More than half of the company's revenue in 2019 was accounted for by the consumer business of the company.
In the first half of the current year, there was a 14 per cent drop in the telecoms equipment business of Huawei which was partially because of the slowdown in 5G rollout in China, said a spokesperson of the company.
According to reports quoting information from an internal memo from founder and CEO Ren Zhengfei in May, plans of focusing on software and business areas not at risk of US pressure were being prepared by the company.
"Our aim is to survive, and to do so sustainably," said Eric Xu, Huawei's rotating chairman, in a statement on the results. "We've set our strategic goals for the next five years."
Its own Harmony operating system was rolled out by Huawei in June which meant that the company would no longer have to depend on United States based Google's Android platform.
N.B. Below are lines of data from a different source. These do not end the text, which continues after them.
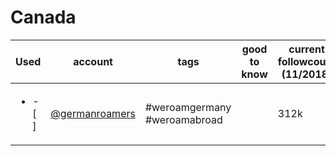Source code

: # Canada
|           Used           |                          account                           |             tags             | good to know | current followcount (11/2018) |
| ------------------------ | ---------------------------------------------------------- | ---------------------------- | ------------ | ----------------------------- |
| <ul><li>- [ ] </li></ul> | [@germanroamers](https://www.instagram.com/germanroamers/) | #weroamgermany #weroamabroad |              | 312k                          |
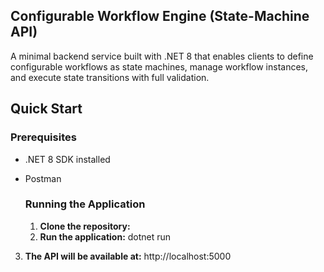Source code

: ## Configurable Workflow Engine (State-Machine API)
A minimal backend service built with .NET 8 that enables clients to define configurable workflows as state machines, manage workflow instances, and execute state transitions with full validation.

## Quick Start

### Prerequisites
- .NET 8 SDK installed
- Postman

  ### Running the Application
  1. **Clone the repository:**
  2. **Run the application:**
    dotnet run
3. **The API will be available at:**
  http://localhost:5000
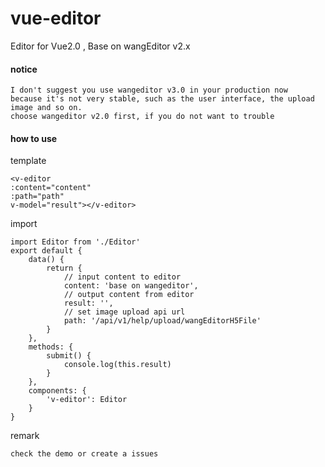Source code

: # vue-editor

Editor for Vue2.0 , Base on wangEditor v2.x

#### notice

    I don't suggest you use wangeditor v3.0 in your production now
    because it's not very stable, such as the user interface, the upload image and so on.
    choose wangeditor v2.0 first, if you do not want to trouble 



#### how to use


template

    <v-editor
    :content="content"
    :path="path"
    v-model="result"></v-editor>


import

    import Editor from './Editor'
    export default {
        data() {
            return {
                // input content to editor
                content: 'base on wangeditor',
                // output content from editor
                result: '',
                // set image upload api url
                path: '/api/v1/help/upload/wangEditorH5File'
            }
        },
        methods: {
            submit() {
                console.log(this.result)
            }
        },
        components: {
            'v-editor': Editor
        }
    }

remark

    check the demo or create a issues
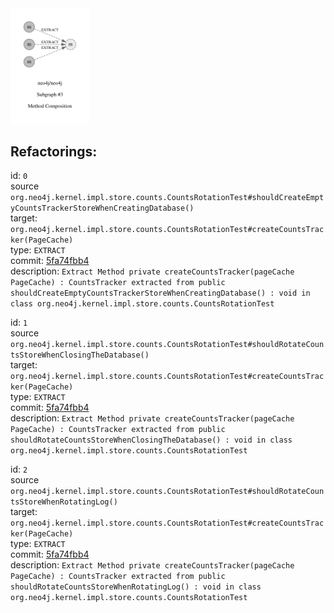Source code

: <img src=subgraph_atomic_3.svg width=25%>

## Refactorings:

id: `0`\
source `org.neo4j.kernel.impl.store.counts.CountsRotationTest#shouldCreateEmptyCountsTrackerStoreWhenCreatingDatabase()`\
target: `org.neo4j.kernel.impl.store.counts.CountsRotationTest#createCountsTracker(PageCache)`\
type: `EXTRACT`\
commit: [5fa74fbb4](https://github.com/neo4j/neo4j/commit/5fa74fbb4a307571e3807c1201b8b05d3d60a99b)\
description: `Extract Method private createCountsTracker(pageCache PageCache) : CountsTracker extracted from public shouldCreateEmptyCountsTrackerStoreWhenCreatingDatabase() : void in class org.neo4j.kernel.impl.store.counts.CountsRotationTest`

id: `1`\
source `org.neo4j.kernel.impl.store.counts.CountsRotationTest#shouldRotateCountsStoreWhenClosingTheDatabase()`\
target: `org.neo4j.kernel.impl.store.counts.CountsRotationTest#createCountsTracker(PageCache)`\
type: `EXTRACT`\
commit: [5fa74fbb4](https://github.com/neo4j/neo4j/commit/5fa74fbb4a307571e3807c1201b8b05d3d60a99b)\
description: `Extract Method private createCountsTracker(pageCache PageCache) : CountsTracker extracted from public shouldRotateCountsStoreWhenClosingTheDatabase() : void in class org.neo4j.kernel.impl.store.counts.CountsRotationTest`

id: `2`\
source `org.neo4j.kernel.impl.store.counts.CountsRotationTest#shouldRotateCountsStoreWhenRotatingLog()`\
target: `org.neo4j.kernel.impl.store.counts.CountsRotationTest#createCountsTracker(PageCache)`\
type: `EXTRACT`\
commit: [5fa74fbb4](https://github.com/neo4j/neo4j/commit/5fa74fbb4a307571e3807c1201b8b05d3d60a99b)\
description: `Extract Method private createCountsTracker(pageCache PageCache) : CountsTracker extracted from public shouldRotateCountsStoreWhenRotatingLog() : void in class org.neo4j.kernel.impl.store.counts.CountsRotationTest`

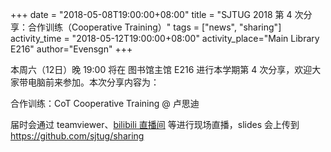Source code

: +++
date = "2018-05-08T19:00:00+08:00"
title = "SJTUG 2018 第 4 次分享：合作训练（Cooperative Training）"
tags = ["news", "sharing"]
activity_time = "2018-05-12T19:00:00+08:00"
activity_place="Main Library E216"
author="Evensgn"
+++

本周六（12日）晚 19:00 将在 图书馆主馆 E216 进行本学期第 4 次分享，欢迎大家带电脑前来参加。本次分享内容为：

合作训练：CoT Cooperative Training @ 卢思迪

届时会通过 teamviewer、[bilibili 直播间](https://live.bilibili.com/6254516) 等进行现场直播，slides 会上传到 https://github.com/sjtug/sharing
Google was unable to provide any technical support to new phone models of Huawei because of the US sanctions.
A spokesperson of Huawei said the company generated 42.9 billion yuan in revenues from enterprise business group in the first half of the current year with increased demand for ICT connectivity by companies affected by the Covid-19 pandemic.
According to Canalys, the cloud computing services business of Huawei more than doubled in size in the first quarter and had a market share of 20 per cent in China – marking strong growth in this business unit of the company.